I thought about that as I read the passages she presented in the lecture, and I agreed with her fully that her examples of “good” writing were far more artistic.  It was like looking at a photo of a weedy pond, then looking at Monet’s Water Lilies paintings.  Both showed sort of the same thing, but there was a richness to Monet’s work that certainly isn’t found in a simple photograph by an “untalented” photographer.

Then I thought about watching movies, specifically, the movies I like to watch.  To me, reading a lot of genre fiction, which is concerned primarily with telling a story, conveying the action that occurs to resolve the conflict, is a lot like watching some of these big budget movies.  They aren’t out to explore the relationships between characters to any great depth, certainly no deeper than needed for the story.  They aren’t concerned so much with exploring the issues that rise up in the story beyond what is needed to serve the story.
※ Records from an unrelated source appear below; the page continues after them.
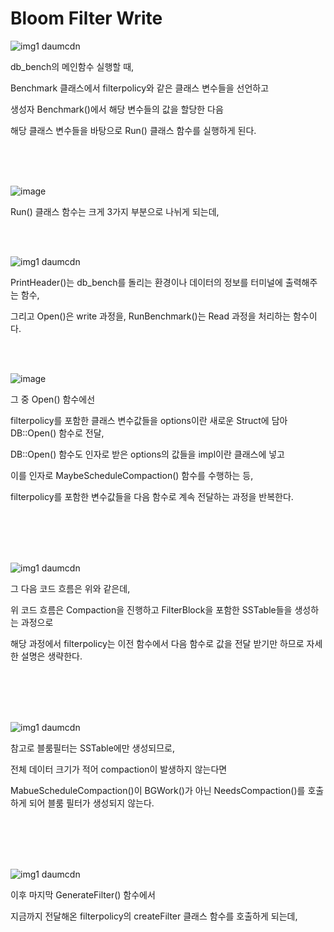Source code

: 
# Bloom Filter Write

![img1 daumcdn](https://user-images.githubusercontent.com/101636590/183426584-f700c3df-935e-406d-a918-540a42c7635b.png)


db_bench의 메인함수 실행할 때,

Benchmark 클래스에서 filterpolicy와 같은 클래스 변수들을 선언하고

생성자 Benchmark()에서 해당 변수들의 값을 할당한 다음

해당 클래스 변수들을 바탕으로 Run() 클래스 함수를 실행하게 된다.

<br/>
<br/>
<br/>


 ![image](https://user-images.githubusercontent.com/101636590/189701906-715a3bca-2840-444f-a2a6-65d9e488a611.png)
 
Run() 클래스 함수는 크게 3가지 부분으로 나뉘게 되는데,

<br/>
<br/>

![img1 daumcdn](https://user-images.githubusercontent.com/101636590/183426642-fe0298bb-797c-4453-8baf-877f042e7468.png)


PrintHeader()는 db_bench를 돌리는 환경이나 데이터의 정보를 터미널에 출력해주는 함수,

그리고 Open()은 write 과정을, RunBenchmark()는 Read 과정을 처리하는 함수이다. 

<br/>
<br/>

 
![image](https://user-images.githubusercontent.com/101636590/189703746-c4dbafce-b352-46d5-8404-ac614a7536ff.png)

그 중 Open() 함수에선

filterpolicy를 포함한 클래스 변수값들을 options이란 새로운 Struct에 담아 DB::Open() 함수로 전달,

DB::Open() 함수도 인자로 받은 options의 값들을 impl이란 클래스에 넣고

이를 인자로 MaybeScheduleCompaction() 함수를 수행하는 등,

filterpolicy를 포함한 변수값들을 다음 함수로 계속 전달하는 과정을 반복한다. 

<br/>
<br/>
 <br/>
<br/>

![img1 daumcdn](https://user-images.githubusercontent.com/101636590/183426744-152b6145-f791-45f1-b45e-3e8c5139930f.png)


그 다음 코드 흐름은 위와 같은데, 

위 코드 흐름은 Compaction을 진행하고 FilterBlock을 포함한 SSTable들을 생성하는 과정으로

해당 과정에서 filterpolicy는 이전 함수에서 다음 함수로 값을 전달 받기만 하므로 자세한 설명은 생략한다.

<br/>
<br/>
<br/>
<br/>

![img1 daumcdn](https://user-images.githubusercontent.com/101636590/183426775-4a824072-59c7-41dc-bb55-70ff53007dc4.png)

참고로 블룸필터는 SSTable에만 생성되므로,

전체 데이터 크기가 적어 compaction이 발생하지 않는다면

MabueScheduleCompaction()이 BGWork()가 아닌 NeedsCompaction()를 호출하게 되어 블룸 필터가 생성되지 않는다.

 <br/>
<br/>
<br/>
<br/>

 ![img1 daumcdn](https://user-images.githubusercontent.com/101636590/183426808-21842d9f-e759-45ce-8a3c-1228726f1928.png)



이후 마지막 GenerateFilter() 함수에서

지금까지 전달해온 filterpolicy의 createFilter 클래스 함수를 호출하게 되는데,

<br/>
<br/>
<br/>
<br/>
Or maybe they are.  Maybe it is simply that they emphasize the story above these other things, while those smaller “films” and literary fiction emphasize the relationships, the characters, the issues, in the absence of compelling story.  They find a way to make the “story’ about these items.  The conflict comes out of them, not out of some larger plot construction.

Does that make any sense?

As I thought about my fiction, I thought that no one is ever going to file my stuff under “Literary Fiction”.  Why is that?  I pay attention to my word choices.  I try to explore my characters’ motivations a little.  But writing like the examples given by the professor does not come naturally to me.  The metaphors and similes, the figurative language, the artistic flair that was evident in the writing in her examples, it just doesn’t flow off my pen (or my fingertips).

I write like I’m watching a movie.  Character A goes here, does this, has this expression on his face (mirroring his mood), Character B and C do this and that, then this happens, and so on and so on.  Like I’m watching and describing action on a screen.  It strikes me that a lot of genre fiction works this way.  I don’t know about romance, but SF/Fantasy, Horror, Mystery and Thrillers all seem to, at least to some degree.

I once wrote a piece about something Laura Lippman had written in one of her excellent mystery/thriller novels, something about how I could never have come up with the plot device that she did.  I know she responded to the article, but I don’t recall exactly what she said.  But I saw it as Ms. Lippman having a literary bent to her crime fiction.  I know a lot of authors have that.  Maybe it’s something that comes with time.

In the meantime, however, I think I’ll be content with “writing the movie”.